Passkeys are resistant to phishing attacks because they’re bound to a specific domain (rpID). This does, however, raise some serious issues:

1. Domain migration - at some point you may need to change your domain. If a passkey is registered to oldsite.com, how will your users sign in on newsite.com?

2. Related domains - users may legitimately want to log in using a passkey from a different domain e.g. using an acme.com passkey on acme.co.uk.

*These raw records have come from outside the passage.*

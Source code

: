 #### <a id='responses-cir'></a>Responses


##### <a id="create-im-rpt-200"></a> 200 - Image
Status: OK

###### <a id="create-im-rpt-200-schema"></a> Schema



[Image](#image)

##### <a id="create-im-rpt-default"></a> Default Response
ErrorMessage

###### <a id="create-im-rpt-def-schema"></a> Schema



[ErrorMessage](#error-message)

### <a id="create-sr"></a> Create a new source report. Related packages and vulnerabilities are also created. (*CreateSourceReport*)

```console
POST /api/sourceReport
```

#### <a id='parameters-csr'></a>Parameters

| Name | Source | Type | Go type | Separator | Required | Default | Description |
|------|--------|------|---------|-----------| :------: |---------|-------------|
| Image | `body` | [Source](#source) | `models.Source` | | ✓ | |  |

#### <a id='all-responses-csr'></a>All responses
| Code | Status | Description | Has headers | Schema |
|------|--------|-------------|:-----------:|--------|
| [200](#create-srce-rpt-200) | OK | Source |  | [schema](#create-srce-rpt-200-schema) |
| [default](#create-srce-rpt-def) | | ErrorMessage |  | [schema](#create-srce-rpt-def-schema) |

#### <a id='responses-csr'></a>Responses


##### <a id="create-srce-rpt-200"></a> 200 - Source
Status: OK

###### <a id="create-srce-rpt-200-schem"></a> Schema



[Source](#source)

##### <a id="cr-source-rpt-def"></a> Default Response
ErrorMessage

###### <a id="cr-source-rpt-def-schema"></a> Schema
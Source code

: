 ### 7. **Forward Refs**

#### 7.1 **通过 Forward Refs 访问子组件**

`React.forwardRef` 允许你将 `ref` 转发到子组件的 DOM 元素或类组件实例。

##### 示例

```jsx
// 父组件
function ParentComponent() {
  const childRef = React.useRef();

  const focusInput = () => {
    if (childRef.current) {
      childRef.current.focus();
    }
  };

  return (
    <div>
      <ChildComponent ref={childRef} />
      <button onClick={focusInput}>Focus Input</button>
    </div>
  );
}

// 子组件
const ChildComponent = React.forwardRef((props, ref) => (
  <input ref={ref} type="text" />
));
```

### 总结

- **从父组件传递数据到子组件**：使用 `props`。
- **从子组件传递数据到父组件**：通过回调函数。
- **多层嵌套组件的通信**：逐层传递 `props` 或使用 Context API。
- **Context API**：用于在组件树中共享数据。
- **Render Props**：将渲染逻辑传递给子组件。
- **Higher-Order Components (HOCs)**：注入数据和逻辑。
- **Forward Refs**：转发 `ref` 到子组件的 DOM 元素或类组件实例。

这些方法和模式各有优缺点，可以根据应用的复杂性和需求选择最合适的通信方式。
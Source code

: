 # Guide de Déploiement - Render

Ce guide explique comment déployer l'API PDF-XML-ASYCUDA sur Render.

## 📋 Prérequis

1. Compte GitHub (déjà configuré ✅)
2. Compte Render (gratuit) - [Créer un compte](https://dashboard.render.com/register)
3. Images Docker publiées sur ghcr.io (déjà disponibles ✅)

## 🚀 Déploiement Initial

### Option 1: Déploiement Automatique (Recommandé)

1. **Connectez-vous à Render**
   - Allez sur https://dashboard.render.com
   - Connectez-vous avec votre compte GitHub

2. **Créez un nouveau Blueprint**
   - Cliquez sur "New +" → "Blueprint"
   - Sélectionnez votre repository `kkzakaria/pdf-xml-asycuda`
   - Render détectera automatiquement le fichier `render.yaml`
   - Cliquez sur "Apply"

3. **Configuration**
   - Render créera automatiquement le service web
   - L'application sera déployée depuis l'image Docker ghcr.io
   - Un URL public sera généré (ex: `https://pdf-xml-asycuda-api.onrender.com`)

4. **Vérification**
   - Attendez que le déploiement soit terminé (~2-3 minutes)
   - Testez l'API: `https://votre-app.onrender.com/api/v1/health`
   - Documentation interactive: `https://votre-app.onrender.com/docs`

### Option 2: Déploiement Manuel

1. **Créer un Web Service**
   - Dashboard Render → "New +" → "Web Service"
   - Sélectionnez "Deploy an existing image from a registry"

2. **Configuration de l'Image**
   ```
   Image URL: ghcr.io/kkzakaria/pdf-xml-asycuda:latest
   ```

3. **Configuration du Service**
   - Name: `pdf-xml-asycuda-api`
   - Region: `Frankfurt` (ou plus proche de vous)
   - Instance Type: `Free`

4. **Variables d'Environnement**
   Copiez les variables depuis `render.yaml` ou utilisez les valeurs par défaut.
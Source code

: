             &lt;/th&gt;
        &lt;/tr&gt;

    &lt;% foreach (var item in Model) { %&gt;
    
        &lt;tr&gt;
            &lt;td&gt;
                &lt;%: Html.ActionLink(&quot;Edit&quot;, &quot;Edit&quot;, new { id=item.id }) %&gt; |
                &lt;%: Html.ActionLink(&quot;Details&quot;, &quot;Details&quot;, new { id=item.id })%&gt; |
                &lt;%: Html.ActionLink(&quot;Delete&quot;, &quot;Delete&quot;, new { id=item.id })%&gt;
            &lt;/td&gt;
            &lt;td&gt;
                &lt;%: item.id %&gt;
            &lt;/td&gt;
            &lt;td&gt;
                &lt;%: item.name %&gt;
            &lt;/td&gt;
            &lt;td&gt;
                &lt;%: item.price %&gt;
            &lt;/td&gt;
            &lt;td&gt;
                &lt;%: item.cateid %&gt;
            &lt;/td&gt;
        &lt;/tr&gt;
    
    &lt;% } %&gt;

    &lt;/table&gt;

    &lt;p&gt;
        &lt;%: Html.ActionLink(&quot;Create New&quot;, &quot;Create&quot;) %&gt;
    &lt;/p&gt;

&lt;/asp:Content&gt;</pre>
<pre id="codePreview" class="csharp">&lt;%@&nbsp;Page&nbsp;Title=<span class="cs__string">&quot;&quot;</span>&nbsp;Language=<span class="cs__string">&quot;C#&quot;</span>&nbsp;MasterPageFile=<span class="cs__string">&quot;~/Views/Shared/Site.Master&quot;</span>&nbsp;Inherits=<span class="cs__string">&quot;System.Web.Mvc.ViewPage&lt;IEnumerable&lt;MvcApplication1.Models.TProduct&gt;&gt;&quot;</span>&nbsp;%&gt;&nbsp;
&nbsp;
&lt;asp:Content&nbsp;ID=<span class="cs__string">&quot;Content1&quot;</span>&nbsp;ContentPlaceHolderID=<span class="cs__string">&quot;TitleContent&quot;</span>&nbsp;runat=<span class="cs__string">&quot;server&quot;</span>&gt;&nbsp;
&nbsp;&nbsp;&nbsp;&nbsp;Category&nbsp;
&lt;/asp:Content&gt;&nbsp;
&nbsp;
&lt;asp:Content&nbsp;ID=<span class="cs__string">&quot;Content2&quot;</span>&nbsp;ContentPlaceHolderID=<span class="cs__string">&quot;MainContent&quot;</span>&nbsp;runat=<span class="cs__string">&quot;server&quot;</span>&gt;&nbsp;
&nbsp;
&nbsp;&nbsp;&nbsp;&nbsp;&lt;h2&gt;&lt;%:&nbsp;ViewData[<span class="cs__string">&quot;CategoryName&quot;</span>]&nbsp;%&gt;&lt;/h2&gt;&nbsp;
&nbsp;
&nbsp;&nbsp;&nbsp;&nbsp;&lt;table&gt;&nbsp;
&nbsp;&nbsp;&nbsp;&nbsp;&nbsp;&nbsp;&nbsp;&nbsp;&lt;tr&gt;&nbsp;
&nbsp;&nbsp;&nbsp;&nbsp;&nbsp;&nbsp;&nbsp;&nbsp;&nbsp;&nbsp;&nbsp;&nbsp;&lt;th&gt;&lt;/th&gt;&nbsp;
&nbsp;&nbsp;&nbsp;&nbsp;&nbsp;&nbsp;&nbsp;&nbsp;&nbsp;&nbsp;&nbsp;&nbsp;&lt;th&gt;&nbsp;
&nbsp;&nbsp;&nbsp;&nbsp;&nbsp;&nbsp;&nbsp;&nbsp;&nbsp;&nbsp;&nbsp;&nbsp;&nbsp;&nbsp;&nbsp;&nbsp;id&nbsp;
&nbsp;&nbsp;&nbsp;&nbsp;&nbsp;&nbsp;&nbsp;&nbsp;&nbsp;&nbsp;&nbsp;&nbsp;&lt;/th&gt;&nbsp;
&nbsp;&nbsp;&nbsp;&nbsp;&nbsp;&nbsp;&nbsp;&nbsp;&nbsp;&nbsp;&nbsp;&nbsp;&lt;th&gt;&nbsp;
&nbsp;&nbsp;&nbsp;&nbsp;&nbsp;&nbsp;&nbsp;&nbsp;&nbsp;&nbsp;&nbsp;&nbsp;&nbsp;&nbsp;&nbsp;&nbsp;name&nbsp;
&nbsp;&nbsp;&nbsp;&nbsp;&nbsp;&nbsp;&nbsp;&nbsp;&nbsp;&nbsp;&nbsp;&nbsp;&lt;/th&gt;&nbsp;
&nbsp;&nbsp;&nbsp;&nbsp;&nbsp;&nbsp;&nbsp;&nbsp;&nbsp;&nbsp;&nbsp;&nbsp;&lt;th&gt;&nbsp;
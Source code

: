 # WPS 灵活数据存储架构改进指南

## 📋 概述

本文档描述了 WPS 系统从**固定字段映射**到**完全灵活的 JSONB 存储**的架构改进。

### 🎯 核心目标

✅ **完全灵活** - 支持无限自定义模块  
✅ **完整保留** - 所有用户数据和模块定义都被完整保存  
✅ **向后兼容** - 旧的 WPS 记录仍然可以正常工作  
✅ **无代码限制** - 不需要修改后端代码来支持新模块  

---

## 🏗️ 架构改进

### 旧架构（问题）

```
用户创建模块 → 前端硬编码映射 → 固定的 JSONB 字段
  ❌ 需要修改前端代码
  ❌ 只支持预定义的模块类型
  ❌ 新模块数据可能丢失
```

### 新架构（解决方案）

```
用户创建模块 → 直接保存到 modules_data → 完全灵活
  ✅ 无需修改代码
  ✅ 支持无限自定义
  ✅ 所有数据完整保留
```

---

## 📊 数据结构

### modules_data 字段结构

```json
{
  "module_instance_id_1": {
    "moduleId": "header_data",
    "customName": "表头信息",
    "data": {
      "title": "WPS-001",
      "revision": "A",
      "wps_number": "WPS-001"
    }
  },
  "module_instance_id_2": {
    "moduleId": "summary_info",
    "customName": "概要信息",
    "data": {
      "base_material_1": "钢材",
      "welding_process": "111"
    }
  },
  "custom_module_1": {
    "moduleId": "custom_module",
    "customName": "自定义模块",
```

Fortunately the specifications now support related origin requests, allowing you to accept passkeys registered to other domains.

This is not federation

Related origin requests simply allow the browser/device to present a passkey, bypassing the same site restrictions. The public key component of a passkey must reside in your vault. In practice this means you’ll use related origin requests when changing domains, not as a substitute for OpenID Connect, SAML etc.

Related Origin Requests

For the examples we’ll use two domains: oldsite.com and newsite.com. Assume existing passkeys are registered to oldsite.com, but want to use newsite.com. You have a couple of options:

Related origin request basics

The browser will only allow a related origin request if it can fetch https://oldsite.com/.well-known/webauthn over HTTPS, receive a 200 response with application/json, and the JSON body includes the calling origin (for example, https://newsite.com) in its origins array.

Use the existing Relying Party ID

The simplest option is to continue using an rpID of oldsite.com on newsite.com.

1. Setup your tenancy

Navigate to the passkey settings for your tenancy in the Passlock console.
Enter your old domain as the Relying Party ID.

Continue to use an rpID of oldsite.com

2. Whitelist the new domain

Host a /.well-known/webauthn file at the root of oldsite.com (the rpID domain), whitelisting newsite.com:

https://oldsite.com/.well-known/webauthn

{
  "origins": [
    "https://oldsite.com",
    "https://newsite.com"
  ]
}

The trade-offs

This is the simplest approach, for both users and developers. There are some drawbacks:

1. You need to host the webauthn file at oldsite.com indefinitely.

2. Some browsers/devices ignore the Relying Party name and display the rpID to users, so they will see the message “do you want to sign in with your oldsite.com passkey?” or similar.

Migrate to a new rpID

Alternatively, you can use newsite.com for new passkeys, whilst continuing to accept passkeys registered to oldsite.com.

1. Update your tenancy settings

rpID is now newsite.com, with oldsite.com as a related origin

2. Whitelist the new domain

Host a /.well-known/webauthn file at the root of oldsite.com (the rpID domain), whitelisting newsite.com:

https://oldsite.com/.well-known/webauthn

{
  "origins": [
    "https://oldsite.com",
    "https://newsite.com"
  ]
}

3. Accept legacy passkeys

By default, the browser/device will present passkeys with an rpID of newsite.com.

If you need to authenticate oldsite.com passkeys after switching your tenancy rpID to newsite.com, override the rpID on that request:

import { authenticatePasskey } from "@passlock/browser"

const result = await authenticatePasskey({
  rpId: "oldsite.com",
}, { tenancyId: "your-tenancy-id" })

This tells Passlock to fetch authentication options for oldsite.com, allowing the browser to present passkeys that were originally created for that rpID.

Note

You need to know ahead of time which domain the user’s passkey is registered to. There is currently no way to ask the device to present a passkey from oldsite.com or newsite.com.

In practice this means you’ll need to adopt a two-step login flow. Alternatively you can offer a “Sign in with your oldsite.com passkey” type button.

Caution

If you implement a custom dual-rpID fallback flow, be careful. Once a request is made for an rpID with no matching local credential, browsers can enter the roaming authenticator flow, which usually adds friction.

The trade-offs

This approach allows you to support passkeys registered to an old domain, while also registering passkeys against the new domain.

After a user has authenticated with a “legacy” passkey, you can prompt them to register a new one, using the current domain/rpID. You can even delete the old passkey for them. The downsides are:

1. You need to host the webauthn file at oldsite.com until all users have been migrated.

2. You still need to decide whether to request a passkey for the old or new rpID. There is currently no single request that asks the browser for passkeys from both domains at once.